■ RECORDS PROVIDED ■

★ ★ ★ ★ ★

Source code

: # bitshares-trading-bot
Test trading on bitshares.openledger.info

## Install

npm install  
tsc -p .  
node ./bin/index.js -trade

★ ★ ★ ★ ★

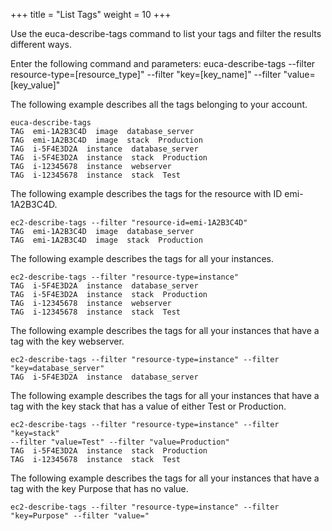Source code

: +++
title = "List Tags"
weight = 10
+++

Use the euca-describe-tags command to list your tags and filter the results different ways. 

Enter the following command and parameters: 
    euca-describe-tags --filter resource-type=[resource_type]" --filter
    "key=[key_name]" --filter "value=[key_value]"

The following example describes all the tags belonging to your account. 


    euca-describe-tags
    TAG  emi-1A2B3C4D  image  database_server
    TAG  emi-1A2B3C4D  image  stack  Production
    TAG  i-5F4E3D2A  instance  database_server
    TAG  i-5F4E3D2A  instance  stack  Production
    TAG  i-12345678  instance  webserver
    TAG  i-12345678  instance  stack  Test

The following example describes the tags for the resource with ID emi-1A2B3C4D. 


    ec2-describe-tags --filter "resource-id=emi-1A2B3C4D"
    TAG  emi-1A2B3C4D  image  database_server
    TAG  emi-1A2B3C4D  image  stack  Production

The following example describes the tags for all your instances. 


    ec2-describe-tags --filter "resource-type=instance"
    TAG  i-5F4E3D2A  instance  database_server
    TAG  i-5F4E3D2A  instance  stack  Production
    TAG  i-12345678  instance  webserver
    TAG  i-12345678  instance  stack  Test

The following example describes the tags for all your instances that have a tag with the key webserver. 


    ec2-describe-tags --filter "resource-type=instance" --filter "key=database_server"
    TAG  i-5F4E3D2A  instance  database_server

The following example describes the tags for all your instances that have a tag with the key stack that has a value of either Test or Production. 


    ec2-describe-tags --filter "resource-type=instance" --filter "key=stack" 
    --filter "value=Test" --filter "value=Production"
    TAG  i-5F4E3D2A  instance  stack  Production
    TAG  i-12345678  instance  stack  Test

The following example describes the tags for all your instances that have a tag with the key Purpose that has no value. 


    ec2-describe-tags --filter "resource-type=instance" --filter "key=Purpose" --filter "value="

★ ★ ★ ★ ★

Search the records for the string "have" and report each line that has it.

The following example describes the tags for all your instances that have a tag with the key webserver. 
The following example describes the tags for all your instances that have a tag with the key stack that has a value of either Test or Production. 
The following example describes the tags for all your instances that have a tag with the key Purpose that has no value. 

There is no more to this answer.